British Exploratory Land Archive

Speaking of the 2012 Venice Architecture Biennale, I'm thrilled to be an exhibitor this year in the UK pavilion, as part of a collaborative project undertaken with Mark Smout and Laura Allen of Smout Allen.

[Image: The British Exploratory Land Archive's "capture blanket" in use on Hampstead Heath, London; photo by Mark Smout].

Smout Allen are the authors of Augmented Landscapes, easily one of my favorite installments in the Pamphlet Architecture series, as well as long-time instructors at the Bartlett School of Architecture—in fact, many of their students' projects have been featured here on the blog over the last half-decade—and working with Mark and Laura on a project such as this has been fantastic.

Specifically, as part of the "Venice Takeaway" project curated by Vicky Richardson and Vanessa Norwood, Smout Allen and I have proposed what we call the British Exploratory Land Archive (or BELA).

The British Exploratory Land Archive is, in essence, a British version of the Center for Land Use Interpretation, albeit one defined as much by the use of unique instruments designed specifically for BELA as by its focus on sites of human land-use in the United Kingdom as by.

[Images: Going through the archives, maps, and files of the Center for Land Use Interpretation, including one of my favorite headlines of all time: "Emptiness welcomes entrepreneurs"; photos by Mark Smout].

In an essay for the Venice Takeaway book, we describe the inspiration, purpose, and future goals of the—still entirely hypothetical—British Exploratory Land Archive:
BELA is directly inspired by the Los Angeles-based Center for Land Use Interpretation (CLUI). It aims to unite the efforts of several existing bodies—English Heritage, Subterranea Britannica, the Airfields of Britain Conservation Trust and even the Department for Transport, among dozens of others—in a project of national landscape taxonomy that will combine catalogues created by distinct organisations into one omnivorous, searchable archive of human-altered landscapes in Britain... From military bases to abandoned factories, from bonded warehouses to national parks, by way of private gardens, council estates, scientific laboratories and large-scale pieces of urban infrastructure, BELA’s listings are intended to serve as something of an ultimate guide to both familiar and esoteric sites of human land use throughout the United Kingdom.
In the end, a fully functioning BELA would offer architects, designers, historians, academics, enthusiasts, and members of the general public a comprehensive list of UK sites that have been used, built, unbuilt, altered, augmented and otherwise transformed by human beings, aiming to reveal what we might call the spatial footprint of human civilization in the British Isles.

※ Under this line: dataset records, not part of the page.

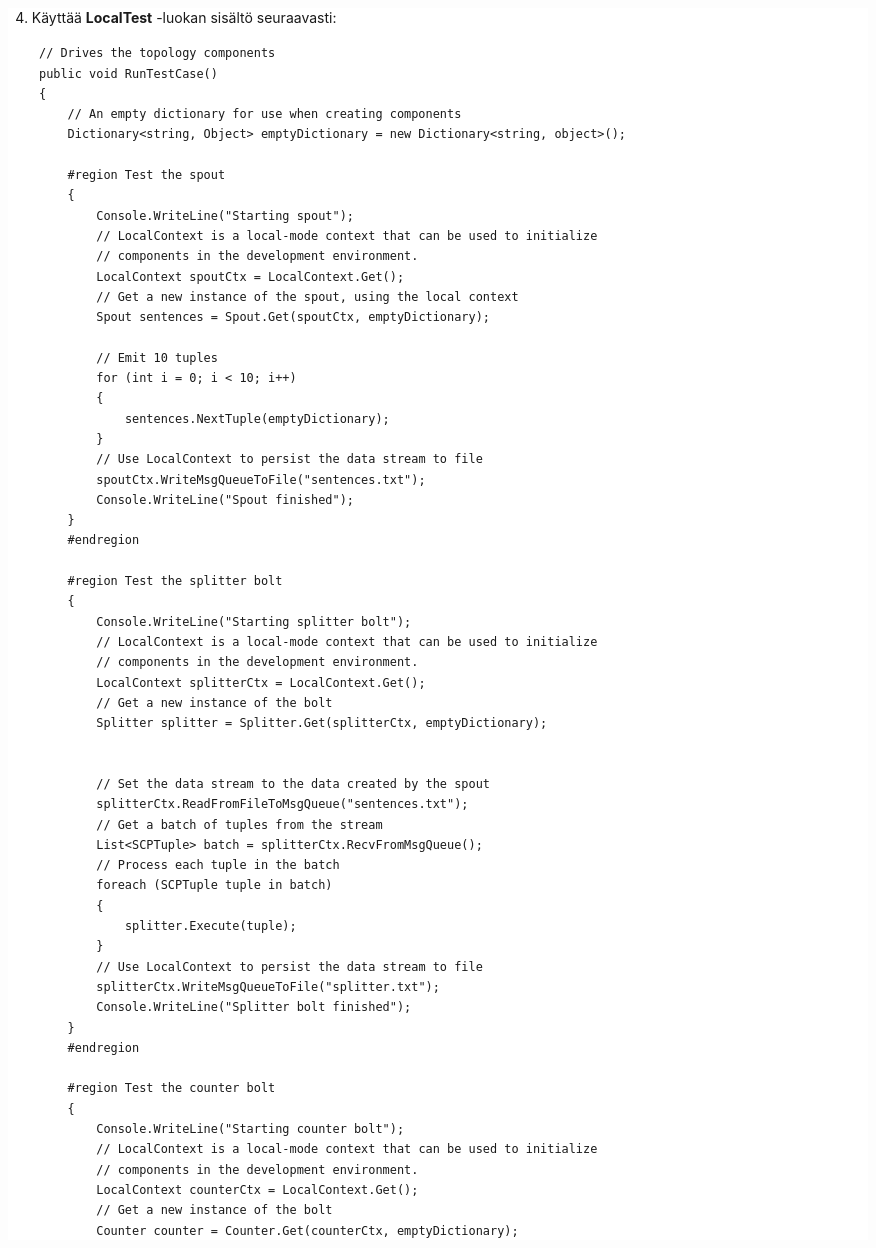 4. Käyttää **LocalTest** -luokan sisältö seuraavasti:

        // Drives the topology components
        public void RunTestCase()
        {
            // An empty dictionary for use when creating components
            Dictionary<string, Object> emptyDictionary = new Dictionary<string, object>();

            #region Test the spout
            {
                Console.WriteLine("Starting spout");
                // LocalContext is a local-mode context that can be used to initialize
                // components in the development environment.
                LocalContext spoutCtx = LocalContext.Get();
                // Get a new instance of the spout, using the local context
                Spout sentences = Spout.Get(spoutCtx, emptyDictionary);

                // Emit 10 tuples
                for (int i = 0; i < 10; i++)
                {
                    sentences.NextTuple(emptyDictionary);
                }
                // Use LocalContext to persist the data stream to file
                spoutCtx.WriteMsgQueueToFile("sentences.txt");
                Console.WriteLine("Spout finished");
            }
            #endregion

            #region Test the splitter bolt
            {
                Console.WriteLine("Starting splitter bolt");
                // LocalContext is a local-mode context that can be used to initialize
                // components in the development environment.
                LocalContext splitterCtx = LocalContext.Get();
                // Get a new instance of the bolt
                Splitter splitter = Splitter.Get(splitterCtx, emptyDictionary);


                // Set the data stream to the data created by the spout
                splitterCtx.ReadFromFileToMsgQueue("sentences.txt");
                // Get a batch of tuples from the stream
                List<SCPTuple> batch = splitterCtx.RecvFromMsgQueue();
                // Process each tuple in the batch
                foreach (SCPTuple tuple in batch)
                {
                    splitter.Execute(tuple);
                }
                // Use LocalContext to persist the data stream to file
                splitterCtx.WriteMsgQueueToFile("splitter.txt");
                Console.WriteLine("Splitter bolt finished");
            }
            #endregion

            #region Test the counter bolt
            {
                Console.WriteLine("Starting counter bolt");
                // LocalContext is a local-mode context that can be used to initialize
                // components in the development environment.
                LocalContext counterCtx = LocalContext.Get();
                // Get a new instance of the bolt
                Counter counter = Counter.Get(counterCtx, emptyDictionary);

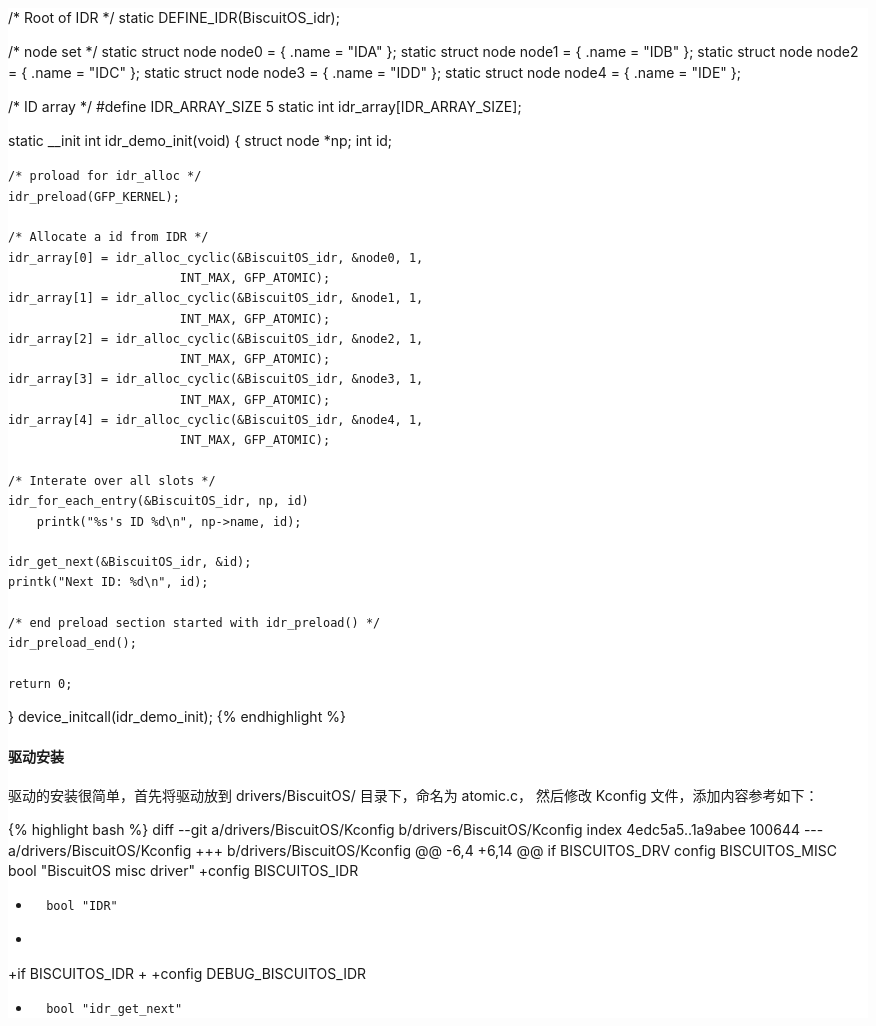 /* Root of IDR */
static DEFINE_IDR(BiscuitOS_idr);

/* node set */
static struct node node0 = { .name = "IDA" };
static struct node node1 = { .name = "IDB" };
static struct node node2 = { .name = "IDC" };
static struct node node3 = { .name = "IDD" };
static struct node node4 = { .name = "IDE" };

/* ID array */
#define IDR_ARRAY_SIZE	5
static int idr_array[IDR_ARRAY_SIZE];

static __init int idr_demo_init(void)
{
	struct node *np;
	int id;

	/* proload for idr_alloc */
	idr_preload(GFP_KERNEL);

	/* Allocate a id from IDR */
	idr_array[0] = idr_alloc_cyclic(&BiscuitOS_idr, &node0, 1,
							INT_MAX, GFP_ATOMIC);
	idr_array[1] = idr_alloc_cyclic(&BiscuitOS_idr, &node1, 1,
							INT_MAX, GFP_ATOMIC);
	idr_array[2] = idr_alloc_cyclic(&BiscuitOS_idr, &node2, 1,
							INT_MAX, GFP_ATOMIC);
	idr_array[3] = idr_alloc_cyclic(&BiscuitOS_idr, &node3, 1,
							INT_MAX, GFP_ATOMIC);
	idr_array[4] = idr_alloc_cyclic(&BiscuitOS_idr, &node4, 1,
							INT_MAX, GFP_ATOMIC);

	/* Interate over all slots */
	idr_for_each_entry(&BiscuitOS_idr, np, id)
		printk("%s's ID %d\n", np->name, id);

	idr_get_next(&BiscuitOS_idr, &id);
	printk("Next ID: %d\n", id);

	/* end preload section started with idr_preload() */
	idr_preload_end();

	return 0;
}
device_initcall(idr_demo_init);
{% endhighlight %}

#### <span id="驱动安装">驱动安装</span>

驱动的安装很简单，首先将驱动放到 drivers/BiscuitOS/ 目录下，命名为 atomic.c，
然后修改 Kconfig 文件，添加内容参考如下：

{% highlight bash %}
diff --git a/drivers/BiscuitOS/Kconfig b/drivers/BiscuitOS/Kconfig
index 4edc5a5..1a9abee 100644
--- a/drivers/BiscuitOS/Kconfig
+++ b/drivers/BiscuitOS/Kconfig
@@ -6,4 +6,14 @@ if BISCUITOS_DRV
config BISCUITOS_MISC
        bool "BiscuitOS misc driver"
+config BISCUITOS_IDR
+       bool "IDR"
+
+if BISCUITOS_IDR
+
+config DEBUG_BISCUITOS_IDR
+       bool "idr_get_next"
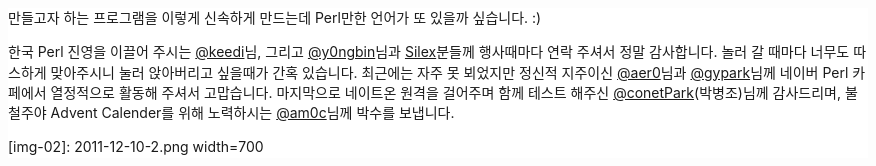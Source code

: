 만들고자 하는 프로그램을 이렇게 신속하게 만드는데 Perl만한 언어가 또 있을까 싶습니다. :)

한국 Perl 진영을 이끌어 주시는 [@keedi][twitter-keedi]님,
그리고 [@y0ngbin][twitter-y0ngbin]님과 [Silex][facebook-silex]분들께 행사때마다 연락 주셔서 정말 감사합니다.
놀러 갈 때마다 너무도 따스하게 맞아주시니 눌러 앉아버리고 싶을때가 간혹 있습니다.
최근에는 자주 못 뵈었지만 정신적 지주이신 [@aer0][twitter-aer0]님과
[@gypark][twitter-gypark]님께 네이버 Perl 카페에서 열정적으로 활동해 주셔서 고맙습니다. 
마지막으로 네이트온 원격을 걸어주며 함께 테스트 해주신 [@conetPark][twitter-conetpark]\(박병조)님께 감사드리며,
불철주야 Advent Calender를 위해 노력하시는 [@am0c][twitter-am0c]님께 박수를 보냅니다.


[img-01]: 2011-12-10-1.png
[img-02]: 2011-12-10-2.png width=700

[img-01-original]: 2011-12-10-1.png
[img-02-original]: 2011-12-10-2.png

[twitter-h0ney]: http://twitter.com/perlstudy
[naver-perlstudy]: http://cafe.naver.com/perlstudy
[blog-h0ney]: http://honeyperl.tistory.com/

[perlstudy-post-1]: http://honeyperl.tistory.com/entry/Win32ProcessMemory
[perlstudy-post-2]: http://honeyperl.tistory.com/entry/%ED%95%9C%EA%B8%80-%EB%AC%B8%EC%9E%90%EC%97%B4%EC%9D%84-%EC%9E%90%ED%8C%90%EC%97%90-%EC%9E%85%EB%A0%A5%EB%90%98%EB%8A%94-%EC%98%81%EB%AC%B8%EB%A1%9C-%EB%B0%94%EA%BE%B8%EB%8A%94-%EB%B0%A9%EB%B2%95
[perlstudy-post-3]: http://honeyperl.tistory.com/entry/%EB%84%A4%EC%9D%B4%ED%8A%B8%EC%98%A8-%EC%AA%BD%EC%A7%80-%EC%9E%90%EB%8F%99%EB%8B%B5%EC%9E%A5-%ED%94%84%EB%A1%9C%EA%B7%B8%EB%9E%A8
[perlstudy-post-4]: http://honeyperl.tistory.com/entry/%ED%94%8C%EB%9E%98%EC%8B%9C-%EA%B2%8C%EC%9E%84%EC%9D%84-%EC%A6%90%EA%B8%B0%EC%9E%90

[article-last-year]: http://advent.perl.kr/2010/2010-12-07.html
[cpan-www-mechanize]: http://p3rl.org/WWW::Mechanize
[cpan-win32-guitest]: http://p3rl.org/Win32::GuiTest
[cpan-win32-guitest-examples]: http://p3rl.org/Win32::GuiTest::Examples

[cpan-win32-guitest-examples-ask]: http://p3rl.org/Win32::GuiTest::Examples#eg-ask.pl
[cpan-win32-guitest-examples-calc]: http://p3rl.org/Win32::GuiTest::Examples#eg-calc.pl
[cpan-win32-guitest-examples-excel]: http://p3rl.org/Win32::GuiTest::Examples#eg-excel.pl
[cpan-win32-guitest-examples-excel2]: http://p3rl.org/Win32::GuiTest::Examples#eg-excel2.pl
[cpan-win32-guitest-examples-fonts]: http://p3rl.org/Win32::GuiTest::Examples#eg-fonts.pl
[cpan-win32-guitest-examples-iswindowstyle]: http://p3rl.org/Win32::GuiTest::Examples#eg-iswindowstyle.pl
[cpan-win32-guitest-examples-keypress]: http://p3rl.org/Win32::GuiTest::Examples#eg-keypress.pl
[cpan-win32-guitest-examples-menuselect]: http://p3rl.org/Win32::GuiTest::Examples#eg-menuselect.pl
[cpan-win32-guitest-examples-notepad]: http://p3rl.org/Win32::GuiTest::Examples#eg-notepad.pl
[cpan-win32-guitest-examples-notepad_text]: http://p3rl.org/Win32::GuiTest::Examples#eg-notepad_text.pl
[cpan-win32-guitest-examples-paint]: http://p3rl.org/Win32::GuiTest::Examples#eg-paint.pl
[cpan-win32-guitest-examples-paint_abs]: http://p3rl.org/Win32::GuiTest::Examples#eg-paint_abs.pl
[cpan-win32-guitest-examples-pushbutton]: http://p3rl.org/Win32::GuiTest::Examples#eg-pushbutton.pl
[cpan-win32-guitest-examples-rawkey]: http://p3rl.org/Win32::GuiTest::Examples#eg-rawkey.pl
[cpan-win32-guitest-examples-selecttabitem]: http://p3rl.org/Win32::GuiTest::Examples#eg-selecttabitem.pl
[cpan-win32-guitest-examples-showcpl]: http://p3rl.org/Win32::GuiTest::Examples#eg-showcpl.pl
[cpan-win32-guitest-examples-showmouse]: http://p3rl.org/Win32::GuiTest::Examples#eg-showmouse.pl
[cpan-win32-guitest-examples-showwin]: http://p3rl.org/Win32::GuiTest::Examples#eg-showwin.pl
[cpan-win32-guitest-examples-spy--]: http://p3rl.org/Win32::GuiTest::Examples#eg-.pl
[cpan-win32-guitest-examples-spy]: http://p3rl.org/Win32::GuiTest::Examples#eg-spy.pl
[cpan-win32-guitest-examples-start]: http://p3rl.org/Win32::GuiTest::Examples#eg-start.pl
[cpan-win32-guitest-examples-tab]: http://p3rl.org/Win32::GuiTest::Examples#eg-tab.pl
[cpan-win32-guitest-examples-waitwindow]: http://p3rl.org/Win32::GuiTest::Examples#eg-waitwindow.pl
[cpan-win32-guitest-examples-which]: http://p3rl.org/Win32::GuiTest::Examples#eg-which.pl
[cpan-win32-guitest-examples-winbmp]: http://p3rl.org/Win32::GuiTest::Examples#eg-winbmp.pl
[cpan-win32-guitest-examples-wptr]: http://p3rl.org/Win32::GuiTest::Examples#eg-wptr.pl

[twitter-keedi]: http://twitter.com/keedi
[twitter-y0ngbin]: http://twitter.com/y0ngbin
[facebook-silex]: http://facebook.com/silexkr
[twitter-aer0]: http://twitter.com/aer0
[twitter-gypark]: http://twitter.com/gypark
[twitter-conetpark]: http://twitter.com/conetPark
[twitter-am0c]: http://twitter.com/am0c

Thanks to the generosity of the Venice Takeaway organizers, with funding from the British Council, Mark Smout and I had the pleasure of traveling to Los Angeles back in April 2012 specifically to meet with Matthew Coolidge, Sarah Simons, Ben Loescher, and Aurora Tang at the Center for Land Use Interpretation. Even better, we were able to take Matt, Ben, and Aurora out on a daylong road-trip through gravel pits, dry lake beds, Cold War radar-testing facilities, airplane crash sites, logistics airfields, rail yards, abandoned military base housing complexes, and much more orbiting the endlessly interesting universe of Greater Los Angeles.

[Images: Exploring Greater Los Angeles with Matthew Coolidge, Ben Loescher, and Aurora Tang; photos by Mark Smout].

That trip was documented in a series of photographs, in a (very) short film, and in the essay mentioned above, all of which will be available for perusal at the UK pavilion for the duration of this year's Biennale.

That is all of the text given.